Support accelerator directive for local executor #5850

bentsherman · 2025-03-04T17:10:25Z

When a pipeline runs multiple GPU-enabled tasks on the same node, each task will see all GPUs and will not try to coordinate which task should use which GPU.

NVIDIA provides the CUDA_VISIBLE_DEVICES environment variable to control which tasks can see which GPUs, and users generally have to manage this variable themselves. Some HPC schedulers can assign this variable automatically, or use cgroups to control GPU visibility at a lower level.

Nextflow should be able to manage this variable for the local executor, so that the user doesn't have to add complex pipeline logic to do the same. Running a GPU workload locally on a multi-GPU node is a common use case, so it is worth doing.

See the docs in the PR for usage.

To use with containers, you might have to add CUDA_VISIBLE_DEVICES to docker.envWhitelist.

I don't remember if CUDA_VISIBLE_DEVICES works with containers or if you have to set NVIDIA_VISIBLE_DEVICES.
I don't remember if you have to set --gpus for the docker command in order to use the GPUs at all, that can be set in docker.runOptions

✅ Deploy Preview for nextflow-docs-staging canceled.

Name	Link
🔨 Latest commit	`266852c`
🔍 Latest deploy log	https://app.netlify.com/projects/nextflow-docs-staging/deploys/68c2f2c283fd870008cdb79f

modules/nextflow/src/main/groovy/nextflow/processor/LocalPollingMonitor.groovy

thealanjason · 2025-04-28T15:54:27Z

@bentsherman The feature implemented in this PR would really help us use all the local GPUs without dealing with scheduling tasks on them manually.

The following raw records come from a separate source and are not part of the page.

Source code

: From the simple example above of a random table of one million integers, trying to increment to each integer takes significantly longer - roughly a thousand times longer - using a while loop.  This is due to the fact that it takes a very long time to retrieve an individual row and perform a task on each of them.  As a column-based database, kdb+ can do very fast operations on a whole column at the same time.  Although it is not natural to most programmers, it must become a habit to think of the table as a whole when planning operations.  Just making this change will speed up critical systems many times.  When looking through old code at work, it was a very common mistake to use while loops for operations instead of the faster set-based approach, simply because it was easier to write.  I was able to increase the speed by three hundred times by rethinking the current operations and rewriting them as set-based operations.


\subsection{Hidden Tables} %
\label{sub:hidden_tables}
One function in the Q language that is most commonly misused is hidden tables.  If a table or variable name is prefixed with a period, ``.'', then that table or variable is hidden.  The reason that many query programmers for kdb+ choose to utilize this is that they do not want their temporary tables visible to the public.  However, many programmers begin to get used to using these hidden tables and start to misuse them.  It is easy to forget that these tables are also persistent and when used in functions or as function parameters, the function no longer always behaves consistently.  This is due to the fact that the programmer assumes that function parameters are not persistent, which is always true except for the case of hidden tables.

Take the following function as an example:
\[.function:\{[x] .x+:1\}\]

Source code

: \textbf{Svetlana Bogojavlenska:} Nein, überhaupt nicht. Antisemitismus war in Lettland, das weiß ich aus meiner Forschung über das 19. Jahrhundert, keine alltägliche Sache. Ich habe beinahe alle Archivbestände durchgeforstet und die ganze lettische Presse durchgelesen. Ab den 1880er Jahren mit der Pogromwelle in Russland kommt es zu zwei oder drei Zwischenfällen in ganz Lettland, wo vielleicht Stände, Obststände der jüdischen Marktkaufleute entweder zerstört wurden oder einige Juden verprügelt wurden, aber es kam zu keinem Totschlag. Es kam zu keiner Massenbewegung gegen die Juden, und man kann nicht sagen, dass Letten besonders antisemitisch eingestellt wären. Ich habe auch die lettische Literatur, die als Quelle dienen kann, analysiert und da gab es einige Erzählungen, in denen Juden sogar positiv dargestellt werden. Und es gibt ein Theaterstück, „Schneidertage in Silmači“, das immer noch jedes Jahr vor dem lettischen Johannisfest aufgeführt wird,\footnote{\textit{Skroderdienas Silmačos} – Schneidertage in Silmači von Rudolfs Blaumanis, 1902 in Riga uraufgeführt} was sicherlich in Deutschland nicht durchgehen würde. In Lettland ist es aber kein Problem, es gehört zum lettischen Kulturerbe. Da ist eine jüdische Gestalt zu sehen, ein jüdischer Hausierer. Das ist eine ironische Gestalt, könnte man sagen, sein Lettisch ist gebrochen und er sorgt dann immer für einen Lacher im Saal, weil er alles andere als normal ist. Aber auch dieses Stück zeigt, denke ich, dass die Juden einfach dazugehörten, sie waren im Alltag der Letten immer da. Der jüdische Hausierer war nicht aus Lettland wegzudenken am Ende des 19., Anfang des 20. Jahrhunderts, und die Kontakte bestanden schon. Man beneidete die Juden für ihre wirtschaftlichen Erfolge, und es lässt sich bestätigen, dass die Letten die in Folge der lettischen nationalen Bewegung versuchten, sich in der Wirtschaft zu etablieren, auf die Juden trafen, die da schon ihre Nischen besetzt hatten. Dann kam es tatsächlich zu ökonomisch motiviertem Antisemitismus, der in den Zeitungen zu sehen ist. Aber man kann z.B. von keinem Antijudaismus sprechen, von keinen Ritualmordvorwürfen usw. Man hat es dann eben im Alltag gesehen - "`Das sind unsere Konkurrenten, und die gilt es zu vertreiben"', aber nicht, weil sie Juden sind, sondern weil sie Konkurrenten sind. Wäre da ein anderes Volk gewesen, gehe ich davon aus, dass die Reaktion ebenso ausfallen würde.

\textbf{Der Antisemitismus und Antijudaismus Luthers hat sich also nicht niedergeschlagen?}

Do you know when this feature will be released? Or is it even planned?

bentsherman · 2025-04-28T16:41:51Z

Right now I just put it out so that people can try it out, so I encourage you to try it with a local build of this PR. In principle we do want to have this, just haven't decided whether it should be part of local or a separate executor like local-gpu

thealanjason · 2025-06-11T02:51:42Z

Hi @bentsherman or @pditommaso , I finally got some time to try this out. However, I was not able to compile nextflow from source.

I used the following steps:

Install Java (version 17) using SDKMAN
Clone the nextflow repository
Checkout this PR branch local-gpu-executor
cd nextflow
make compile

The error I get is as below:

ajc@mbd:~/Work/git_EXT/nextflow$ make compile
./gradlew compile exportClasspath
> Task :nextflow:compileGroovy FAILED

[Incubating] Problems report is available at: file:///home/ajc/Work/git_EXT/nextflow/build/reports/problems/problems-report.html

FAILURE: Build failed with an exception.

* What went wrong:
Execution failed for task ':nextflow:compileGroovy'.
> Could not resolve all files for configuration ':nextflow:compileClasspath'.
   > Could not resolve com.github.nextflow-io.language-server:compiler:main-SNAPSHOT.
     Required by:
         project :nextflow
      > Could not resolve com.github.nextflow-io.language-server:compiler:main-SNAPSHOT.
         > Unable to load Maven meta-data from https://s3-eu-west-1.amazonaws.com/maven.seqera.io/releases/com/github/nextflow-io/language-server/compiler/main-SNAPSHOT/maven-metadata.xml.
            > Could not GET 'https://s3-eu-west-1.amazonaws.com/maven.seqera.io/releases/com/github/nextflow-io/language-server/compiler/main-SNAPSHOT/maven-metadata.xml'. Received status code 403 from server: Forbidden
      > Could not resolve com.github.nextflow-io.language-server:compiler:main-SNAPSHOT.
         > Unable to load Maven meta-data from https://s3-eu-west-1.amazonaws.com/maven.seqera.io/snapshots/com/github/nextflow-io/language-server/compiler/main-SNAPSHOT/maven-metadata.xml.
            > Could not GET 'https://s3-eu-west-1.amazonaws.com/maven.seqera.io/snapshots/com/github/nextflow-io/language-server/compiler/main-SNAPSHOT/maven-metadata.xml'. Received status code 403 from server: Forbidden

* Try:
> Run with --stacktrace option to get the stack trace.
> Run with --info or --debug option to get more log output.
> Run with --scan to get full insights.
> Get more help at https://help.gradle.org.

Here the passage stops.